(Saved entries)
---
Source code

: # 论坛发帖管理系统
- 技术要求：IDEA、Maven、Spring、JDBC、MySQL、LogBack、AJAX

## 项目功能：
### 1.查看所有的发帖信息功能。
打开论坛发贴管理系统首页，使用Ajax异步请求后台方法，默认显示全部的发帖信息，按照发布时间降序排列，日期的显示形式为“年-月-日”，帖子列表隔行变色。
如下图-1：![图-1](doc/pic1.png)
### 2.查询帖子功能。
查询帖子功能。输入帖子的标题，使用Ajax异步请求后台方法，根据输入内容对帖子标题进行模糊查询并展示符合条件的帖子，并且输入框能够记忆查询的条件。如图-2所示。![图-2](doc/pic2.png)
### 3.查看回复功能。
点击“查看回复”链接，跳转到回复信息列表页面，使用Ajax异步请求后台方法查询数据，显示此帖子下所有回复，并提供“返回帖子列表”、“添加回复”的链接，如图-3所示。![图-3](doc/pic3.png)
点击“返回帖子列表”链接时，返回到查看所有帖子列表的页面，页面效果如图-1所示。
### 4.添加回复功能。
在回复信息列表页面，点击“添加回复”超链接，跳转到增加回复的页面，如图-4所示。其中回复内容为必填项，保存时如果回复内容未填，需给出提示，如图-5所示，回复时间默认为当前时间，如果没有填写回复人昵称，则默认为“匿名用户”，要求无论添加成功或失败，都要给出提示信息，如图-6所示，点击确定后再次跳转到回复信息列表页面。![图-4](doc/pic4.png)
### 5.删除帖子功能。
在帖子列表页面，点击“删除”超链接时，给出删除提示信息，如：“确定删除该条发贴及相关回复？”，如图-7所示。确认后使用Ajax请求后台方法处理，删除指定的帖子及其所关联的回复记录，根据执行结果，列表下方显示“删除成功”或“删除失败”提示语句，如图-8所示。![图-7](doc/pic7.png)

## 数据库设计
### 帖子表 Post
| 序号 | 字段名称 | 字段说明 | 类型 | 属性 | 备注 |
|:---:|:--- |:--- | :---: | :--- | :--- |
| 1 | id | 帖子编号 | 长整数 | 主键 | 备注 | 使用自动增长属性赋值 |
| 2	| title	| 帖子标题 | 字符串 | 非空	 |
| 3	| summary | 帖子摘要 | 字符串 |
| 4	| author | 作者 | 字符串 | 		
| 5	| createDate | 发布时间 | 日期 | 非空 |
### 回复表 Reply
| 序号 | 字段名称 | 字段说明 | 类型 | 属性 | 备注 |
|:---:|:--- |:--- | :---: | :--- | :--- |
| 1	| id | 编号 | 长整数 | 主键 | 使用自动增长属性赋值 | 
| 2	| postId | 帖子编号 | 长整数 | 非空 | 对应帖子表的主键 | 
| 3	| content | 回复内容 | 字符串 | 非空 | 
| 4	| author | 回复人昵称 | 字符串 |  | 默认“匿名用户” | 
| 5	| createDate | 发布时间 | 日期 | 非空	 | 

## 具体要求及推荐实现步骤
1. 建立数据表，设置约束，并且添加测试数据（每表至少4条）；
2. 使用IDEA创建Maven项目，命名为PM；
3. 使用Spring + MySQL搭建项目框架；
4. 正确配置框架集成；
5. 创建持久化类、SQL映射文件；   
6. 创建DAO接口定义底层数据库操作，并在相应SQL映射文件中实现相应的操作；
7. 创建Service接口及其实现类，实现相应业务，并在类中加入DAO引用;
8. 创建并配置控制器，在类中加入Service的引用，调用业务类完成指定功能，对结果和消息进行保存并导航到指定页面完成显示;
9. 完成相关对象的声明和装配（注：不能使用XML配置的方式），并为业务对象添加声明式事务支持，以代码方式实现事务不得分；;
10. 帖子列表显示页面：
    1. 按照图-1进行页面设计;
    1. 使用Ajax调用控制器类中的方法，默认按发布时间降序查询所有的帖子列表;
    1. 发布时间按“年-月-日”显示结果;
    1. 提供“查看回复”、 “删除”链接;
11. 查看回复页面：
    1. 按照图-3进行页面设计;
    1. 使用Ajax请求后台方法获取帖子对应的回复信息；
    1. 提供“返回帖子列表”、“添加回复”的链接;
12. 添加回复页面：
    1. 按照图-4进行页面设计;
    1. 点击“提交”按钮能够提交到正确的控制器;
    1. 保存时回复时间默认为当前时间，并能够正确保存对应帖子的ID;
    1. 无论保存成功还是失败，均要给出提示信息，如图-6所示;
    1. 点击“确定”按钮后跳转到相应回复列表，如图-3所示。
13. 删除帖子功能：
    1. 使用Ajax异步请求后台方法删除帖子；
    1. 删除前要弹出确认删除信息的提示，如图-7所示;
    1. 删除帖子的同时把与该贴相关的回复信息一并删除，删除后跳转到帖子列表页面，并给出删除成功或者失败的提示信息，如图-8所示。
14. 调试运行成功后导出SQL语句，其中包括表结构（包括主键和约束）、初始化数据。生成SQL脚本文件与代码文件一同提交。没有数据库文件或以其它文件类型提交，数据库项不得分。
---
Produce only the lines from the line containing "8. 创建并配置控制器，在类" through the line containing "1. 按照图-3进行页面设计;", inclusive of both, exactly as they stand in the entries above.

[Exercise answer]:
8. 创建并配置控制器，在类中加入Service的引用，调用业务类完成指定功能，对结果和消息进行保存并导航到指定页面完成显示;
9. 完成相关对象的声明和装配（注：不能使用XML配置的方式），并为业务对象添加声明式事务支持，以代码方式实现事务不得分；;
10. 帖子列表显示页面：
    1. 按照图-1进行页面设计;
    1. 使用Ajax调用控制器类中的方法，默认按发布时间降序查询所有的帖子列表;
    1. 发布时间按“年-月-日”显示结果;
    1. 提供“查看回复”、 “删除”链接;
11. 查看回复页面：
    1. 按照图-3进行页面设计;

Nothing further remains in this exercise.